Originally Posted by CConn
Once he's able to do this at the end of B89, his meaning for life itself is gone, so he becomes even more lost and rudderless; becoming an almost psychotic killer - thinking nothing of killing goons and thugs in BR. But, during this, he meets Selina, and she acts as his own dark mirror.
Through her he can see how futile it is to loose yourself in anger and pain and revenge. And that's exactly what he falls in love with her, and what's to help her so badly, because he wants them to save each other. Even though that doesn't happen for Selina, by the end of BR, Bruce realizes that he needs to overcome that pain rather than getting lost in it.
Which is made evident in BF, where he immediately shows a much more natural and sane interest in life outside of Batman (actual interaction with Wayne Enterprises, taking in Dick).
And that entire character arc was done with far more skill, nuance, and realism than anything in Nolan's films. Real people don't act like Nolan's characters. They don't have endless exposition that precisely explains their feelings and motivations. Instead, all of that would be done inwardly, largely hidden from the real life events swirling around him.
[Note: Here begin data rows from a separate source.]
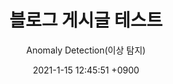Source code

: ---
layout: post
title: '블로그 게시글 테스트'
subtitle: Anomaly Detection(이상 탐지)
date: '2021-1-15 12:45:51 +0900'
categories:
    - blog
tags:
    - blog
comments: true
published: true
---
And that's exactly what Burton and Keaton were always able to achieve.
But see, that's partially the problem. I know BF is considered a loose sequel to Burton's movies, but if we're discussing Burton you can't go and use BF to inform the character arc of Burton's films when we have no idea what Burton's third movie would have actually looked like. Maybe it would have been close to what BF is...but we don't know. If Burton had been allowed to finish his story, perhaps we'd have a more complete character arc for Batman. As it stands we were left with an unfinished story and I still have no reason to believe Keaton's Batman has ultimately changed in any lasting way as a result of the events of Batman Returns
Is he going to be any less obsessed with killing goons and thugs in the future as a result of his flirtation with hope with Selina? I have no idea. I can't use Batman Forever to come to any conclusions because that movie was a deliberate attempt by the studio to lighten up the franchise.
Again though, I loved the subtle, inward approach of Burton. I have a similar reading of BR as you do, I just feel a lot of it is ultimately ambiguous because that's how Burton viewed Batman as a character. I just also loved the more pronounced arc we got with Nolan. It's okay to enjoy both.